Joe Perricone was in the middle of his senior year of high school and looking forward to graduating with the Class of 1943 when he was drafted into World War II.
Perricone, who was attending Hillsborough High School on the west coast of Florida, said he'd wanted to wait till after he'd graduated to enter the armed services but the world was at war.
At the age of 19, he was sent to basic training, and then overseas.
On Saturday, however, the school and his family helped now-95-year-old Perricone finally reach the milestone he'd left behind all those decades ago: walking across the stage and receiving his diploma.
Perricone fought with the U.S. Army in World War II, facing off against the Germans. He traveled through France, Belgium, Denmark and the U.K. before he was able to return to the U.S. after 1945.

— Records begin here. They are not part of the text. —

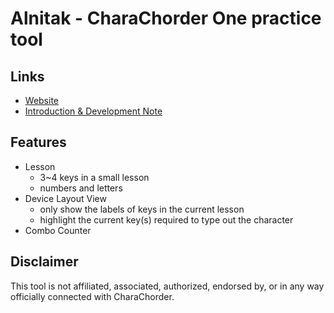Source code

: # Alnitak - CharaChorder One practice tool

## Links

- [Website](https://andy23512.github.io/alnitak/)
- [Introduction & Development Note](https://hackmd.io/@andy23512/SywN7okfC)

## Features

- Lesson
  - 3~4 keys in a small lesson
  - numbers and letters
- Device Layout View
  - only show the labels of keys in the current lesson
  - highlight the current key(s) required to type out the character
- Combo Counter

## Disclaimer

This tool is not affiliated, associated, authorized, endorsed by, or in any way officially connected with CharaChorder.
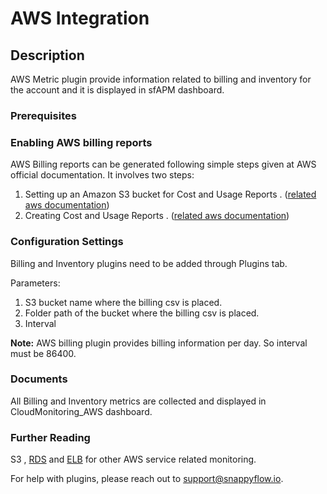# AWS Integration

## Description

AWS Metric plugin provide information related to billing and inventory for the account and it is displayed in sfAPM dashboard. 

### Prerequisites

### Enabling AWS billing reports

   AWS Billing reports can be generated following simple steps given at AWS official documentation.
It involves two steps:

   1. Setting up an Amazon S3 bucket for Cost and Usage Reports . ([related aws documentation](https://docs.aws.amazon.com/cur/latest/userguide/cur-s3.html))
   2. Creating Cost and Usage Reports . ([related aws documentation](https://docs.aws.amazon.com/cur/latest/userguide/cur-create.html))

### Configuration Settings

Billing and Inventory plugins need to be added through Plugins tab.

Parameters:
1) S3 bucket name where the billing csv is placed.
2) Folder path of the bucket where the billing csv is placed.
3) Interval

**Note:** AWS billing plugin provides billing information per day. So interval must be 86400.

### Documents

All Billing and Inventory metrics are collected and displayed in CloudMonitoring_AWS dashboard.

### Further Reading

S3 , [RDS](./rds) and [ELB](./elb) for other AWS service related monitoring.

For help with plugins, please reach out to [support@snappyflow.io](mailto:support@snappyflow.io).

A handkerchief from his fiance, Hope, kept him sane through the misery, he said, before he was honorably discharged in 1946.

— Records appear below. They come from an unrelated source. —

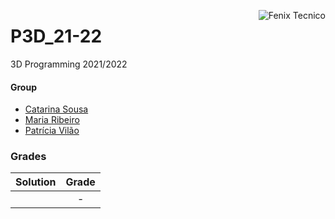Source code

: <a href="http://fenix.tecnico.ulisboa.pt"><img align="right" src="https://fenix.tecnico.ulisboa.pt/api/bennu-portal/configuration/logo" alt="Fenix Tecnico"></a>

# P3D_21-22

3D Programming 2021/2022

#### Group
- [Catarina Sousa](https://github.com/catasofia)
- [Maria Ribeiro](https://github.com/amariaribeiro)
- [Patrícia Vilão](https://github.com/patriciavilaoist)

### Grades
| Solution          | Grade 			   	|
| :-----------------| :-------------: |
|         |   -  |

By the time he'd returned home, he was beginning his life with Hope, who he married, and thoughts of graduating become a distant memory.
But after 76 years, Perricone, 95, walked across the stage Saturday to receive his diploma at the Florida State Fairgrounds with the rest of the school's Class of 2019.
Before the ceremony, he visited the school for the first time in more than seven decades to pick up his cap and gown from principal Gary Brady.
"I think it means the world to see someone we love very much getting to live out a part of his dream," his grandson Tom Palermo, a circuit-judge, told ABC News affiliate WFTS-TV in Tampa Bay.